SECOND AMENDMENT TO TERM LOAN NOTE
Exhibit
10.7
SECOND
AMENDMENT TO TERM LOAN NOTE
THIS SECOND AMENDMENT TO TERM LOAN
NOTE (the “Amendment to
Note”) is made as of March 15, 2010, by and among SUSQUEHANNA
BANK, a Pennsylvania
chartered bank (the “Bank”), as lender and by PURE EARTH RECYCLING
(NJ), INC. a
Delaware corporation with a principal office at 0000 Xxxxxxxxx Xxxxx, Xxxxxxxx,
XX 00000, and REZULTZ,
INCORPORATED, a
New Jersey corporation with a principal office at 0000 Xxxxx Xxxx Xx., Xxxxxxxx,
XX 00000, with joint and several liability (each individually a “Borrower” or
“Obligor” and, collectively, “Borrowers” or “Obligors”).
TERM LOAN NOTE AND
AMENDMENT: The Obligors executed and delivered to Bank a Term
Loan Note (the “Note”),
dated November 12, 2008, and a First Amendment to Term Loan Note (the First
Amendment”), dated as of November 16, 2009, in regard to the Term Loan (as
defined therein) in the principal amount of $8,000,000.
MERGER: As of
December 31, 2009, PURE EARTH TREATMENT
(NJ), INC. executed and filed a
Certificate of Merger with the State of Delaware, merging into PURE EARTH RECYCLING
(NJ), INC., retaining the
name
PURE EARTH RECYCLING (NJ), INC. As of that same date, it
also executed and filed a Certificate of Merger with the State of New Jersey to
evidence the merger. As of that same date, it also executed and filed
a filing with the State of Kentucky to evidence the merger.

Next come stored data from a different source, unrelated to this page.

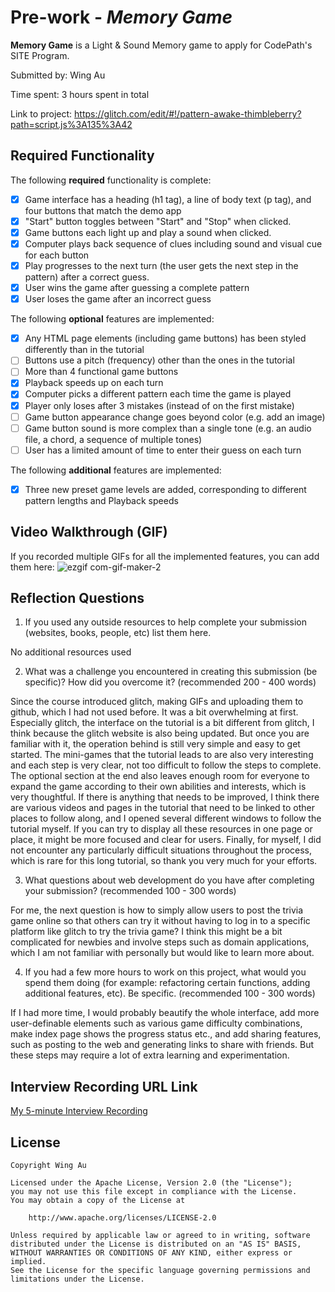 # Pre-work - *Memory Game*

**Memory Game** is a Light & Sound Memory game to apply for CodePath's SITE Program. 

Submitted by: Wing Au

Time spent: 3 hours spent in total

Link to project: https://glitch.com/edit/#!/pattern-awake-thimbleberry?path=script.js%3A135%3A42

## Required Functionality

The following **required** functionality is complete:

* [x] Game interface has a heading (h1 tag), a line of body text (p tag), and four buttons that match the demo app
* [x] "Start" button toggles between "Start" and "Stop" when clicked. 
* [x] Game buttons each light up and play a sound when clicked. 
* [x] Computer plays back sequence of clues including sound and visual cue for each button
* [x] Play progresses to the next turn (the user gets the next step in the pattern) after a correct guess. 
* [x] User wins the game after guessing a complete pattern
* [x] User loses the game after an incorrect guess

The following **optional** features are implemented:

* [x] Any HTML page elements (including game buttons) has been styled differently than in the tutorial
* [ ] Buttons use a pitch (frequency) other than the ones in the tutorial
* [ ] More than 4 functional game buttons
* [x] Playback speeds up on each turn
* [x] Computer picks a different pattern each time the game is played
* [x] Player only loses after 3 mistakes (instead of on the first mistake)
* [ ] Game button appearance change goes beyond color (e.g. add an image)
* [ ] Game button sound is more complex than a single tone (e.g. an audio file, a chord, a sequence of multiple tones)
* [ ] User has a limited amount of time to enter their guess on each turn

The following **additional** features are implemented:

- [x] Three new preset game levels are added, corresponding to different pattern lengths and Playback speeds

## Video Walkthrough (GIF)

If you recorded multiple GIFs for all the implemented features, you can add them here:
![ezgif com-gif-maker-2](https://user-images.githubusercontent.com/32319646/158087105-7540d122-ecd7-4559-bbc5-01136633111e.gif)

## Reflection Questions
1. If you used any outside resources to help complete your submission (websites, books, people, etc) list them here. 

No additional resources used

2. What was a challenge you encountered in creating this submission (be specific)? How did you overcome it? (recommended 200 - 400 words) 

Since the course introduced glitch, making GIFs and uploading them to github, which I had not used before. It was a bit overwhelming at first.
Especially glitch, the interface on the tutorial is a bit different from glitch, I think because the glitch website is also being updated. But once you are familiar with it, the operation behind is still very simple and easy to get started. The mini-games that the tutorial leads to are also very interesting and each step is very clear, not too difficult to follow the steps to complete. The optional section at the end also leaves enough room for everyone to expand the game according to their own abilities and interests, which is very thoughtful.
If there is anything that needs to be improved, I think there are various videos and pages in the tutorial that need to be linked to other places to follow along, and I opened several different windows to follow the tutorial myself. If you can try to display all these resources in one page or place, it might be more focused and clear for users.
Finally, for myself, I did not encounter any particularly difficult situations throughout the process, which is rare for this long tutorial, so thank you very much for your efforts.

3. What questions about web development do you have after completing your submission? (recommended 100 - 300 words) 

For me, the next question is how to simply allow users to post the trivia game online so that others can try it without having to log in to a specific platform like glitch to try the trivia game? I think this might be a bit complicated for newbies and involve steps such as domain applications, which I am not familiar with personally but would like to learn more about.

4. If you had a few more hours to work on this project, what would you spend them doing (for example: refactoring certain functions, adding additional features, etc). Be specific. (recommended 100 - 300 words) 

If I had more time, I would probably beautify the whole interface, add more user-definable elements such as various game difficulty combinations, make index page shows the progress status etc., and add sharing features, such as posting to the web and generating links to share with friends. But these steps may require a lot of extra learning and experimentation.



## Interview Recording URL Link

[My 5-minute Interview Recording](your-link-here)


## License

    Copyright Wing Au

    Licensed under the Apache License, Version 2.0 (the "License");
    you may not use this file except in compliance with the License.
    You may obtain a copy of the License at

        http://www.apache.org/licenses/LICENSE-2.0

    Unless required by applicable law or agreed to in writing, software
    distributed under the License is distributed on an "AS IS" BASIS,
    WITHOUT WARRANTIES OR CONDITIONS OF ANY KIND, either express or implied.
    See the License for the specific language governing permissions and
    limitations under the License.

INTEREST RATE AND REPAYMENT CHANGES:
a. Principal and Interest
Repayment Terms. Commencing
on March 15, 2010, and
continuing monthly up to and including May 15, 2010, Borrower shall
make monthly installments of accrued interest only (without principal) at the
rate provided in the Note. Lender agrees to provide Borrower with a
revised schedule of payments upon Borrower’s request but any failure by Lender
to do so shall not relieve Borrower of its obligations to make such payment due
hereunder or create any liability of Lender to Borrower.
b. Term Loan Maturity
Date. Regardless
of the terms contained in this Amendment to Note, the Loan shall mature on November 15, 2015, subject to
adjustment in accordance with the Following Business Day Convention (the
"Maturity Date"), whereupon all Obligations under the Term Loan shall be
immediately due and payable in full.
CONTINUING EFFECT: All of the
terms and conditions contained in the Note shall continue to be fully effective,
except to the extent that any of them are expressly modified by this Amendment
to Note.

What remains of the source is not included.